—Avísale a la señora Zaira que tendremos junta por la tarde. Y, por favor, dile que traiga a Gaspar —ordenó Micaela.
Tadeo salió de inmediato. Micaela se quedó recargada contra la mesa del laboratorio, con el ceño marcado. Su mente no dejaba de dar vueltas: pensaba en su madre, esperando en el hospital, con la esperanza puesta en ese nuevo medicamento. Aquella mirada que suplicaba por seguir viviendo le pesaba en el corazón.
...
A las tres de la tarde, el ambiente en la sala de reuniones del laboratorio era denso, casi asfixiante.
La doctora Zaira y el doctor Leiva ya estaban ahí, conversando en voz baja sobre los resultados más recientes. Micaela ocupaba el asiento principal, tamborileando con los dedos sobre la mesa, de vez en cuando lanzando una mirada inquieta hacia la puerta.
La reunión no podía comenzar hasta que llegara la última persona.
—El señor Gaspar ya llegó —anunció Tadeo, entrando al salón.
Micaela detuvo el golpeteo de sus dedos y alzó la vista.
Gaspar cruzó la puerta con pasos firmes, como si se hubiera escapado de algún evento importante. Llevaba un traje oscuro perfectamente entallado, el cabello pulcro y recogido hacia atrás, sin un solo mechón fuera de lugar.
Su mirada recorrió la sala con rapidez, deteniéndose finalmente en Micaela. Había una profundidad en sus ojos que no dejaba ver el fondo.
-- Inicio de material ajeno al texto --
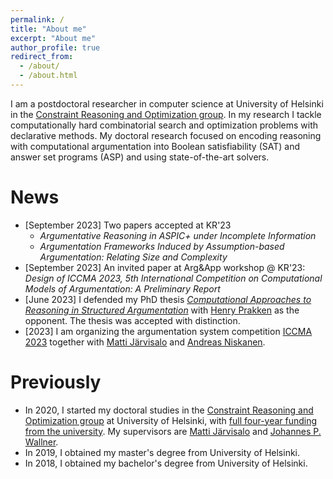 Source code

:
 ```yaml
---
permalink: /
title: "About me"
excerpt: "About me"
author_profile: true
redirect_from: 
  - /about/
  - /about.html
---
```


I am a postdoctoral researcher in computer science at University of Helsinki in the [Constraint Reasoning and Optimization group](https://www.helsinki.fi/en/researchgroups/constraint-reasoning-and-optimization).
In my research I tackle computationally hard combinatorial search and optimization problems with declarative methods.
My doctoral research focused on encoding reasoning with computational argumentation into Boolean satisfiability (SAT) and answer set programs (ASP) and using state-of-the-art solvers.

News
======
- [September 2023] Two papers accepted at KR'23
    - _Argumentative Reasoning in ASPIC+ under Incomplete Information_ 
    - _Argumentation Frameworks Induced by Assumption-based Argumentation: Relating Size and Complexity_ 
- [September 2023] An invited paper at Arg&App workshop @ KR'23: _Design of ICCMA 2023, 5th International Competition on Computational Models of Argumentation: A Preliminary Report_
- [June 2023] I defended my PhD thesis [_Computational Approaches to Reasoning in Structured Argumentation_](https://hdl.handle.net/10138/358340) with [Henry Prakken](https://webspace.science.uu.nl/~prakk101/) as the opponent. The thesis was accepted with distinction.
- [2023] I am organizing the argumentation system competition [ICCMA 2023](https://iccma2023.github.io/) together with [Matti Järvisalo](https://www.cs.helsinki.fi/u/mjarvisa/) and [Andreas Niskanen](https://www.cs.helsinki.fi/u/andreasn/).

Previously
=====
- In 2020, I started my doctoral studies in the [Constraint Reasoning and Optimization group](https://www.helsinki.fi/en/researchgroups/constraint-reasoning-and-optimization) at University of Helsinki, with [full four-year funding from the university](https://fcai.fi/news/2020/2/28/new-doctoral-students-starting-work-on-multidisciplinary-applications-of-ai). My supervisors are [Matti Järvisalo](https://www.cs.helsinki.fi/u/mjarvisa/) and [Johannes P. Wallner](https://wallner.ist.tugraz.at/).
- In 2019, I obtained my master's degree from University of Helsinki.
- In 2018, I obtained my bachelor's degree from University of Helsinki.




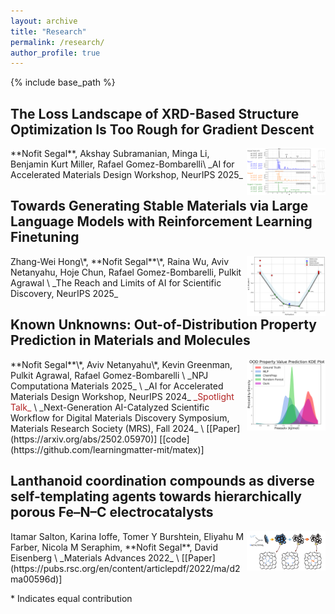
 ```yaml
---
layout: archive
title: "Research"
permalink: /research/
author_profile: true
---
```


[//]: # ({% if site.author.googlescholar %})
[//]: # (  <div class="wordwrap">You can also find my articles on <a href="{{site.author.googlescholar}}">my Google Scholar profile</a>.</div>)
[//]: # ({% endif %})

{% include base_path %}

<h2> The Loss Landscape of XRD-Based Structure Optimization Is Too Rough for Gradient Descent </h2>
<img align="right" src="../images/XRD-GD/BPO4_xrd_agr_new2.png" width="25%">
**Nofit Segal**, Akshay Subramanian, Minga Li, Benjamin Kurt Miller, Rafael Gomez-Bombarelli\
_AI for Accelerated Materials Design Workshop, NeurIPS 2025_

<h2> Towards Generating Stable Materials via Large Language Models with Reinforcement Learning Finetuning </h2>
<img align="right" src="../images/RL-Mat/binary_phase_diagram_Ca_Pd.png" width="25%">
Zhang-Wei Hong\*, **Nofit Segal**\*, Raina Wu, Aviv Netanyahu, Hoje Chun, Rafael Gomez-Bombarelli, Pulkit Agrawal  \
_The Reach and Limits of AI for Scientific Discovery, NeurIPS 2025_

<h2> Known Unknowns: Out-of-Distribution Property Prediction in Materials and Molecules </h2>
<img align="right" src="../images/matex/ood_preds_kde_compare.png" width="25%">
**Nofit Segal**\*, Aviv Netanyahu\*, Kevin Greenman, Pulkit Agrawal, Rafael Gomez-Bombarelli \
_NPJ Computationa Materials 2025_ \ 
_AI for Accelerated Materials Design Workshop, NeurIPS 2024_ <span style="color:firebrick"> _Spotlight Talk_ </span> \
_Next-Generation AI-Catalyzed Scientific Workflow for Digital Materials Discovery Symposium, Materials Research Society (MRS), Fall 2024_ \
[[Paper](https://arxiv.org/abs/2502.05970)]  [[code](https://github.com/learningmatter-mit/matex)]
<!-- [[Talk](https://youtu.be/1YJCWyLcGHk?t=1)] -->

<!-- <br/><br/> -->

<h2> Lanthanoid coordination compounds as diverse self-templating agents towards hierarchically porous Fe–N–C electrocatalysts </h2>
<img align="right" src="../images/Lanthanoid/process.png" width="25%">
Itamar Salton, Karina Ioffe, Tomer Y Burshtein, Eliyahu M Farber, Nicola M Seraphim, **Nofit Segal**, David Eisenberg \
_Materials Advances 2022_ \
[[Paper](https://pubs.rsc.org/en/content/articlepdf/2022/ma/d2ma00596d)]  

<!-- <br/><br/> -->

\* Indicates equal contribution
—Empecemos —dijo, la voz grave y llena de autoridad.
Tadeo se apresuró a indicarle el asiento.
—Señor Gaspar, por favor, tome asiento.
—Cuéntenme los resultados más recientes del experimento —pidió Gaspar, usando un tono tan calmado que, aun así, todos sintieron la presión en el aire.
Zaira miró a Micaela y le dio una señal para que hablara.
Micaela asintió, obligándose a mirar de frente al hombre que encabezaba la mesa.
—Los resultados muestran que el medicamento provocó una reacción inmunológica fuera de control. Si seguimos con el plan original, el riesgo es demasiado alto.
La expresión de Gaspar se volvió aún más seria. Golpeó la mesa dos veces con los dedos, como si estuviera calculando mentalmente las consecuencias.
El silencio era tan espeso que cualquiera podía escuchar su propio corazón latiendo. Tadeo y los demás asistentes ni siquiera se atrevían a respirar fuerte.